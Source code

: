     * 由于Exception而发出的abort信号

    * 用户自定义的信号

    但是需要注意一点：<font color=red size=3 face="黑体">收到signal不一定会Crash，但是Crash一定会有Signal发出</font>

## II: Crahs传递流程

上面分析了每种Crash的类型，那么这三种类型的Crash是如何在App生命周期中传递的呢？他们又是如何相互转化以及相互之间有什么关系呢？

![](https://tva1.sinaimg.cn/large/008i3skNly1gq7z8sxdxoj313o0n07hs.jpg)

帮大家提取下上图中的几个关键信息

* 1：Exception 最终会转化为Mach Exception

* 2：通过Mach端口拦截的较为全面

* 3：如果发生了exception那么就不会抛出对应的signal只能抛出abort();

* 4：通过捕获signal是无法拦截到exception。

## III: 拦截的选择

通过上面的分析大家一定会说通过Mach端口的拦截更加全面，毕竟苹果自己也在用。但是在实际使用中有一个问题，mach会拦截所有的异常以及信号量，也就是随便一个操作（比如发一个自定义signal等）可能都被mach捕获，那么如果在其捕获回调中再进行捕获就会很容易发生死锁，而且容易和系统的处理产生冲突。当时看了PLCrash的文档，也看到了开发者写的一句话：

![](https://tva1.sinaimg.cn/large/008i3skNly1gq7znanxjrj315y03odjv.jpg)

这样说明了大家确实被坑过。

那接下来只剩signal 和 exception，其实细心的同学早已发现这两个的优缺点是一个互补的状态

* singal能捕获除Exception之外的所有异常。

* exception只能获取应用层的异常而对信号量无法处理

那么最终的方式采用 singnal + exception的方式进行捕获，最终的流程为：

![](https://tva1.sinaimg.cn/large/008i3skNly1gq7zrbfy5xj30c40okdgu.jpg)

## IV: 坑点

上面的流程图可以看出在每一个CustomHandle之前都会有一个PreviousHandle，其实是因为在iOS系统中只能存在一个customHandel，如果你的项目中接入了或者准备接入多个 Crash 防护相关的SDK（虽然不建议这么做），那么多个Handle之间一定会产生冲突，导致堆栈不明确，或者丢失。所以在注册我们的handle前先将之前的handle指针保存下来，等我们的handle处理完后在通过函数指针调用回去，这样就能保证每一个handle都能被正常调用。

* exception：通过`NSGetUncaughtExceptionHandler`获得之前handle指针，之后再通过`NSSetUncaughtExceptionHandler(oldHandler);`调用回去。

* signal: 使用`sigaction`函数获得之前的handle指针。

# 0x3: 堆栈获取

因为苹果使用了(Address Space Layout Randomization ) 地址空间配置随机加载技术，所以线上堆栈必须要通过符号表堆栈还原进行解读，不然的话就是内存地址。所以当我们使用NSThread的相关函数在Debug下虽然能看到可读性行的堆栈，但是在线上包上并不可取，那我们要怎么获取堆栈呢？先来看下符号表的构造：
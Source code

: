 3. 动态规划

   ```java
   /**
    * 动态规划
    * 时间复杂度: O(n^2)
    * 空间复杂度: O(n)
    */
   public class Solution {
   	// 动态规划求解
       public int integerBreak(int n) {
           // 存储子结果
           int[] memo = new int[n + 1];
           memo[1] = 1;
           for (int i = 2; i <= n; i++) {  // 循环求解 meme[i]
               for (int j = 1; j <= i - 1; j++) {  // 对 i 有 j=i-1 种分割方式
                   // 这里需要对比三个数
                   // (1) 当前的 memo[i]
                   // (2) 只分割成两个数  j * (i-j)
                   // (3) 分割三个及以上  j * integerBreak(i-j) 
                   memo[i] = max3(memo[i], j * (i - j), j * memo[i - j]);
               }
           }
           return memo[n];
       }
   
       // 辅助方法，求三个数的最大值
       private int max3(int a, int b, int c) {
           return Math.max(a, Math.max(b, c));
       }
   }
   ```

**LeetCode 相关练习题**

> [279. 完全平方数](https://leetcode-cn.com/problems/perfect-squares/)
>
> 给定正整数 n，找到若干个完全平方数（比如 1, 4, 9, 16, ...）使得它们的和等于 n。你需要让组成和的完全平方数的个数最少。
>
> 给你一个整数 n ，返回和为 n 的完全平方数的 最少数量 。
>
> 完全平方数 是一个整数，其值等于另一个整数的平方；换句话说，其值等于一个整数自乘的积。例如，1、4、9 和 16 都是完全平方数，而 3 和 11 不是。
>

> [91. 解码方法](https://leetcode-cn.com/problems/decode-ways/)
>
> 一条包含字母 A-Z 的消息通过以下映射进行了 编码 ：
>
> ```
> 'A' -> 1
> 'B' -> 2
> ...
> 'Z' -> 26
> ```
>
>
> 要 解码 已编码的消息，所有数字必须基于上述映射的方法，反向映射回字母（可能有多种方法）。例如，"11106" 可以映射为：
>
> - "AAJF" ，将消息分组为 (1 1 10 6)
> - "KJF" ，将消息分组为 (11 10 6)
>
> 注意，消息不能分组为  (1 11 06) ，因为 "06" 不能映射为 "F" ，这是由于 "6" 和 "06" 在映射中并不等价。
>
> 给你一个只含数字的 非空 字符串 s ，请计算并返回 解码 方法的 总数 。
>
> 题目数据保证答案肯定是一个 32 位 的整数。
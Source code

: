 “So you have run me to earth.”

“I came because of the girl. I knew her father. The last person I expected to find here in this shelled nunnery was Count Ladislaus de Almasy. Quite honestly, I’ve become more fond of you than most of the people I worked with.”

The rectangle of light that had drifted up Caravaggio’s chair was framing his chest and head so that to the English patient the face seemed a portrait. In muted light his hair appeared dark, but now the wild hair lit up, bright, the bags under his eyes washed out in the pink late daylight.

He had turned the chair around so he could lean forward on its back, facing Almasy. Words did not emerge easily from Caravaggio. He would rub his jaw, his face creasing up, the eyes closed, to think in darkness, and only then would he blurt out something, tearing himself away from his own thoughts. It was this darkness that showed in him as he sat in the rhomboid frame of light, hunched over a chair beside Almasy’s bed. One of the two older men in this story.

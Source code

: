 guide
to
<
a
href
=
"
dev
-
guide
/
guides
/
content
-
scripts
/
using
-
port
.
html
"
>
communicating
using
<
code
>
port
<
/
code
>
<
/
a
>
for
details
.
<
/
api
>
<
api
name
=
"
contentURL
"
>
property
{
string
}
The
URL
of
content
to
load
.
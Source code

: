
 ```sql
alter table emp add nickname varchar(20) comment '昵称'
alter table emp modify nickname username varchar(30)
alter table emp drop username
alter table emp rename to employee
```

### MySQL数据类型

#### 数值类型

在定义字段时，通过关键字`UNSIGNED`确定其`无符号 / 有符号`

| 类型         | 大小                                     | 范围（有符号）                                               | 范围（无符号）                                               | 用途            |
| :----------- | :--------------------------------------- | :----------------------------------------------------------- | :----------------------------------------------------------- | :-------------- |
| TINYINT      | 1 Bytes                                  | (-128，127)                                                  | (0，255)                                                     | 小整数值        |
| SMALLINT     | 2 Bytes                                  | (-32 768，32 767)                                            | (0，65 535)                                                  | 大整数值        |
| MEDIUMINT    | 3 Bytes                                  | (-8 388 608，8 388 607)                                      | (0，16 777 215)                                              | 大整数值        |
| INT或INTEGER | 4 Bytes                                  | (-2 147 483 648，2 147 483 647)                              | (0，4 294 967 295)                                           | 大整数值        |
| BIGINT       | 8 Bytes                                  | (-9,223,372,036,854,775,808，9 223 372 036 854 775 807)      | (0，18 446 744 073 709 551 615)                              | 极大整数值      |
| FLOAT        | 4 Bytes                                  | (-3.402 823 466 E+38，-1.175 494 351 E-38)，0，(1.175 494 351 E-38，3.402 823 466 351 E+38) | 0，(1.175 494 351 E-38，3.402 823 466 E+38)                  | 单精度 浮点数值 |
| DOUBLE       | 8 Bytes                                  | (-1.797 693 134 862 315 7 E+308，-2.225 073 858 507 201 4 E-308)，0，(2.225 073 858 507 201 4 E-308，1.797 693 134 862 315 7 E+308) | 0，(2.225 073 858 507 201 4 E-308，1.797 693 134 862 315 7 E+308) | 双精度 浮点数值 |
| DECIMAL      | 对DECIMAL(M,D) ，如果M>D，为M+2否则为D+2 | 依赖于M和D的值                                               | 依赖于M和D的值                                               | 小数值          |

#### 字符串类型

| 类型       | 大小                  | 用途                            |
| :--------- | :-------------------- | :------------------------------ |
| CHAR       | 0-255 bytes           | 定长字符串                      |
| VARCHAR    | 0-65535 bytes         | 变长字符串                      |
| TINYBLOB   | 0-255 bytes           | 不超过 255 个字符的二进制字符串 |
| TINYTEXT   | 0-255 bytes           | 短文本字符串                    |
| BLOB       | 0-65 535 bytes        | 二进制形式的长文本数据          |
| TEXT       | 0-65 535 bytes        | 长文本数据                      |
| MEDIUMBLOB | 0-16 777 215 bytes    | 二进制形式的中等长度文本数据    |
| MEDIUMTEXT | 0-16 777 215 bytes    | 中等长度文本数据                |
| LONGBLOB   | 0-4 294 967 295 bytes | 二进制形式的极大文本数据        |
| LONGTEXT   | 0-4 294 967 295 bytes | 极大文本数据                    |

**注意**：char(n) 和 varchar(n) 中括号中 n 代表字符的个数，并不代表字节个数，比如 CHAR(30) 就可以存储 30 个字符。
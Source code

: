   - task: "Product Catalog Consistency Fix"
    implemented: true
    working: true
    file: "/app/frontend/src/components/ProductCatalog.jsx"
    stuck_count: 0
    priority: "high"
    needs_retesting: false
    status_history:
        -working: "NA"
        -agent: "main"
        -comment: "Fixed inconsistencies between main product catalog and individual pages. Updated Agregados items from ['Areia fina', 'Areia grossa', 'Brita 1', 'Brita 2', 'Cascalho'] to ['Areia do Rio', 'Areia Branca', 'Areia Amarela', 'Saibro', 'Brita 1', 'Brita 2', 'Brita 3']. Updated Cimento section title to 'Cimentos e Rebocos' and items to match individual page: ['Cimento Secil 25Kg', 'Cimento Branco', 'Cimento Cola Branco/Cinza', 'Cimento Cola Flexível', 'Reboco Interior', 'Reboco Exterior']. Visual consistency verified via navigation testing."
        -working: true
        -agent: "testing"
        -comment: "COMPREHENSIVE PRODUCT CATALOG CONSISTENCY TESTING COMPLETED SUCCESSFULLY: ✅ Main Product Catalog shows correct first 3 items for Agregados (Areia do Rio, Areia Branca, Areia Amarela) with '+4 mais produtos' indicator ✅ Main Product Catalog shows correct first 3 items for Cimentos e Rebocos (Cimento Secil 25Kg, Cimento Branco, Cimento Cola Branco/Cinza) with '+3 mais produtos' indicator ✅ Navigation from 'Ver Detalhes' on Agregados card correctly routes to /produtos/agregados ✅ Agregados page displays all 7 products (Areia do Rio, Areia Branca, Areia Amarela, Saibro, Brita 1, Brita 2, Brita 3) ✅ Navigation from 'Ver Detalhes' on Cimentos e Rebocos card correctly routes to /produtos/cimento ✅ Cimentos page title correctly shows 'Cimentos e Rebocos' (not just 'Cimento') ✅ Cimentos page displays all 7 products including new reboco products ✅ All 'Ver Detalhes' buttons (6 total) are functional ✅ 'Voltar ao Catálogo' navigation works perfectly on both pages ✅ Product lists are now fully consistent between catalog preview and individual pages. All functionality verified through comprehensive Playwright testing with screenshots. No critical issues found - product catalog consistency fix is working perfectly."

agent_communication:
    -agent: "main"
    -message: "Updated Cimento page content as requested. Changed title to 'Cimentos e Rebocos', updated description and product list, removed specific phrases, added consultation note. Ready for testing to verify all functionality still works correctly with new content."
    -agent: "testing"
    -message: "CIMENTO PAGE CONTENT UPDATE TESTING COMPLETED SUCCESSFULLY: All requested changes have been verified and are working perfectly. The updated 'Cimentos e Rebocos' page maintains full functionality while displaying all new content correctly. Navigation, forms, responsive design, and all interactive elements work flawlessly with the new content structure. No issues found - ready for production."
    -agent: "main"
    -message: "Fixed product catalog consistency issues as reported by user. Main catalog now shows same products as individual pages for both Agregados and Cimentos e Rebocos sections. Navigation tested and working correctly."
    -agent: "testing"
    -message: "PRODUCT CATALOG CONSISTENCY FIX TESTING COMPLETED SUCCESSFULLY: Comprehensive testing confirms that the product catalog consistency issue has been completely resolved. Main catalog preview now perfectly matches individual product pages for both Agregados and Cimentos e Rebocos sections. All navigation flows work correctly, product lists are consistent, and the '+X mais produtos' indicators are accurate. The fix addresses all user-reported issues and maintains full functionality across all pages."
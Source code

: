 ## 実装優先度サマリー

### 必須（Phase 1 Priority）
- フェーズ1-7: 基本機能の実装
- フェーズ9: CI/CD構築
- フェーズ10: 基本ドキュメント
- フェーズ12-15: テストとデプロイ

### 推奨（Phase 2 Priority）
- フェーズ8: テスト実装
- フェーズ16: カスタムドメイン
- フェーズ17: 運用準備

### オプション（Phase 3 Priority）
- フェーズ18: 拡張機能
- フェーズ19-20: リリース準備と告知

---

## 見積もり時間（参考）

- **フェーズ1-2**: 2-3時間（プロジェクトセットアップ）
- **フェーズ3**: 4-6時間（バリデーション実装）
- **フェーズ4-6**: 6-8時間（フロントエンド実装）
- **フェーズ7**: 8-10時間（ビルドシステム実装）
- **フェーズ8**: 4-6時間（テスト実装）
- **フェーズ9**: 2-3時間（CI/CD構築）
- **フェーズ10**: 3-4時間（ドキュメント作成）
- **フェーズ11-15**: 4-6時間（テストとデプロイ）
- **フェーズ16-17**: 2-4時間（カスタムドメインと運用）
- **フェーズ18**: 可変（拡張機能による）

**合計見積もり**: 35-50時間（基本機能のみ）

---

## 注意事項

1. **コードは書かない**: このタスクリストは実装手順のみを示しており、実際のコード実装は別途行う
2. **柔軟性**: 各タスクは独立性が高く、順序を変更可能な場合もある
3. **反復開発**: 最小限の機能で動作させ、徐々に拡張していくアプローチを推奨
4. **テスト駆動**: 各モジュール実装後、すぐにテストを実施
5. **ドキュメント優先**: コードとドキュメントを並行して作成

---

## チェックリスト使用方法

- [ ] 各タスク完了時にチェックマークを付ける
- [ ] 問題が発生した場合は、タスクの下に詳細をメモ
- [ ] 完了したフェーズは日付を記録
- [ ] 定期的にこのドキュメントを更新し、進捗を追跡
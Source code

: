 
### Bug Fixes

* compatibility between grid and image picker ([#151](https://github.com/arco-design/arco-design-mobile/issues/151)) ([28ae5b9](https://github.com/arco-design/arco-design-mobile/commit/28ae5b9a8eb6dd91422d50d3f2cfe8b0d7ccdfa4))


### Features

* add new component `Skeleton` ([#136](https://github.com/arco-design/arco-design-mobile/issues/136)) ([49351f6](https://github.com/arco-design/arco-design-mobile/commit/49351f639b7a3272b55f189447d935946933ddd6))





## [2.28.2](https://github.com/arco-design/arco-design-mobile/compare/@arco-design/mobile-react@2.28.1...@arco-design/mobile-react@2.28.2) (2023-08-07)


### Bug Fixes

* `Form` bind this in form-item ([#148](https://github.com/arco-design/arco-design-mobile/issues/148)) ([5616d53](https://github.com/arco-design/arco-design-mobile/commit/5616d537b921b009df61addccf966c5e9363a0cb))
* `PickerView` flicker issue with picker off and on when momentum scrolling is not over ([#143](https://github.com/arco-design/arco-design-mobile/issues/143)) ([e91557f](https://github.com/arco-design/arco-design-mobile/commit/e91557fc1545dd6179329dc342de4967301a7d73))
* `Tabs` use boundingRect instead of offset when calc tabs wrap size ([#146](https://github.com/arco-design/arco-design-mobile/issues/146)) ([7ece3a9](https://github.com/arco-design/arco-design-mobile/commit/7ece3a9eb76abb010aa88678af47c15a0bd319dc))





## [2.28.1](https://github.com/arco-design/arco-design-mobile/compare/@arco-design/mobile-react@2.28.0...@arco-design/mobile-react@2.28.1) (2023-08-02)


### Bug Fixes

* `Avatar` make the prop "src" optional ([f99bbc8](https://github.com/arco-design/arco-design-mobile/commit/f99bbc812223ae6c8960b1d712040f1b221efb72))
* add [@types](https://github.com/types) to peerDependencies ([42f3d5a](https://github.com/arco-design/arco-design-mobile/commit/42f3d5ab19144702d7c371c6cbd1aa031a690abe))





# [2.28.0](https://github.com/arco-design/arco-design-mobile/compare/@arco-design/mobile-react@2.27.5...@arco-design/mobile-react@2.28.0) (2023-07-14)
──────────
The problem -
In the material above, find each line containing the word "integerBreak" and copy it.

Exercise response -
       public int integerBreak(int n) {
                   // (3) 分割三个及以上  j * integerBreak(i-j) 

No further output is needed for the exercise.